Description

Isotonic Regression. Implement parallelized pool adjacent violators algorithm.

Parameters

Name Description Type Required? Default Value
predictionCol Column name of prediction.
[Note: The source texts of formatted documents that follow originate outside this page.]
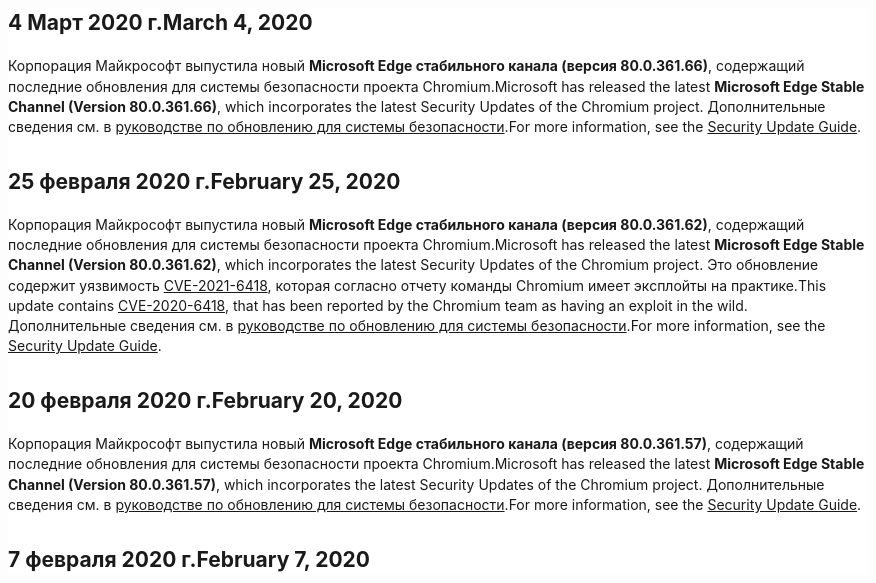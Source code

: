 ## <a name="march-4-2020"></a><span data-ttu-id="fb2aa-214">4 Март 2020 г.</span><span class="sxs-lookup"><span data-stu-id="fb2aa-214">March 4, 2020</span></span>

<span data-ttu-id="fb2aa-215">Корпорация Майкрософт выпустила новый **Microsoft Edge стабильного канала (версия 80.0.361.66)**, содержащий последние обновления для системы безопасности проекта Chromium.</span><span class="sxs-lookup"><span data-stu-id="fb2aa-215">Microsoft has released the latest **Microsoft Edge Stable Channel (Version 80.0.361.66)**, which incorporates the latest Security Updates of the Chromium project.</span></span> <span data-ttu-id="fb2aa-216">Дополнительные сведения см. в [руководстве по обновлению для системы безопасности](https://portal.msrc.microsoft.com/en-us/security-guidance/advisory/ADV200002).</span><span class="sxs-lookup"><span data-stu-id="fb2aa-216">For more information, see the [Security Update Guide](https://portal.msrc.microsoft.com/en-us/security-guidance/advisory/ADV200002).</span></span>

## <a name="february-25-2020"></a><span data-ttu-id="fb2aa-217">25 февраля 2020 г.</span><span class="sxs-lookup"><span data-stu-id="fb2aa-217">February 25, 2020</span></span>

<span data-ttu-id="fb2aa-218">Корпорация Майкрософт выпустила новый **Microsoft Edge стабильного канала (версия 80.0.361.62)**, содержащий последние обновления для системы безопасности проекта Chromium.</span><span class="sxs-lookup"><span data-stu-id="fb2aa-218">Microsoft has released the latest **Microsoft Edge Stable Channel (Version 80.0.361.62)**, which incorporates the latest Security Updates of the Chromium project.</span></span> <span data-ttu-id="fb2aa-219">Это обновление содержит уязвимость [CVE-2021-6418](https://cve.mitre.org/cgi-bin/cvename.cgi?name=CVE-2020-6418), которая согласно отчету команды Chromium имеет эксплойты на практике.</span><span class="sxs-lookup"><span data-stu-id="fb2aa-219">This update contains [CVE-2020-6418](https://cve.mitre.org/cgi-bin/cvename.cgi?name=CVE-2020-6418), that has been reported by the Chromium team as having an exploit in the wild.</span></span> <span data-ttu-id="fb2aa-220">Дополнительные сведения см. в [руководстве по обновлению для системы безопасности](https://portal.msrc.microsoft.com/en-us/security-guidance/advisory/ADV200002).</span><span class="sxs-lookup"><span data-stu-id="fb2aa-220">For more information, see the [Security Update Guide](https://portal.msrc.microsoft.com/en-us/security-guidance/advisory/ADV200002).</span></span>

## <a name="february-20-2020"></a><span data-ttu-id="fb2aa-221">20 февраля 2020 г.</span><span class="sxs-lookup"><span data-stu-id="fb2aa-221">February 20, 2020</span></span>

<span data-ttu-id="fb2aa-222">Корпорация Майкрософт выпустила новый **Microsoft Edge стабильного канала (версия 80.0.361.57)**, содержащий последние обновления для системы безопасности проекта Chromium.</span><span class="sxs-lookup"><span data-stu-id="fb2aa-222">Microsoft has released the latest **Microsoft Edge Stable Channel (Version 80.0.361.57)**, which incorporates the latest Security Updates of the Chromium project.</span></span> <span data-ttu-id="fb2aa-223">Дополнительные сведения см. в [руководстве по обновлению для системы безопасности](https://portal.msrc.microsoft.com/en-us/security-guidance/advisory/ADV200002).</span><span class="sxs-lookup"><span data-stu-id="fb2aa-223">For more information, see the [Security Update Guide](https://portal.msrc.microsoft.com/en-us/security-guidance/advisory/ADV200002).</span></span>

## <a name="february-7-2020"></a><span data-ttu-id="fb2aa-224">7 февраля 2020 г.</span><span class="sxs-lookup"><span data-stu-id="fb2aa-224">February 7, 2020</span></span>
String

Script Example

Code

  1. data = np.array([[0.35, 1],\
  2. [0.6, 1],\
  3. [0.55, 1],\
  4. [0.5, 1],\
  5. [0.18, 0],\
  6. [0.1, 1],\
  7. [0.8, 1],\
  8. [0.45, 0],\
  9. [0.4, 1],\
  10. [0.7, 0],\
  11. [0.02, 1],\
  12. [0.3, 0],\
  13. [0.27, 1],\
  14. [0.2, 0],\
  15. [0.9, 1]])
  16. df = pd.DataFrame({"feature" : data[:,0], "label" : data[:,1]})
  17. data = dataframeToOperator(df, schemaStr="label double, feature double",op_type="batch")
  18. trainOp = IsotonicRegTrainBatchOp()\
  19. .setFeatureCol("feature")\
  20. .setLabelCol("label")
  21. model = trainOp.linkFrom(data)
  22. predictOp = IsotonicRegPredictBatchOp().setPredictionCol("result")
  23. predictOp.linkFrom(model, data).collectToDataframe()

Results

Model
model_id model_info
0 {“vectorCol”:”\”col2\””,”featureIndex”:”0”,”featureCol”:null}
1048576 [0.02,0.3,0.35,0.45,0.5,0.7]
2097152 [0.5,0.5,0.6666666865348816,0.6666666865348816,0.75,0.75]
Prediction
col1 col2 col3 pred
1.0 0.9 1.0 0.75
0.0 0.7 1.0 0.75
1.0 0.35 1.0 0.6666666865348816
1.0 0.02 1.0 0.5
1.0 0.27 1.0 0.5
1.0 0.5 1.0 0.75
0.0 0.18 1.0 0.5
0.0 0.45 1.0 0.6666666865348816
1.0 0.8 1.0 0.75
1.0 0.6 1.0 0.75
1.0 0.4 1.0 0.6666666865348816
0.0 0.3 1.0 0.5
1.0 0.55 1.0 0.75
0.0 0.2 1.0 0.5
1.0 0.1 1.0 0.5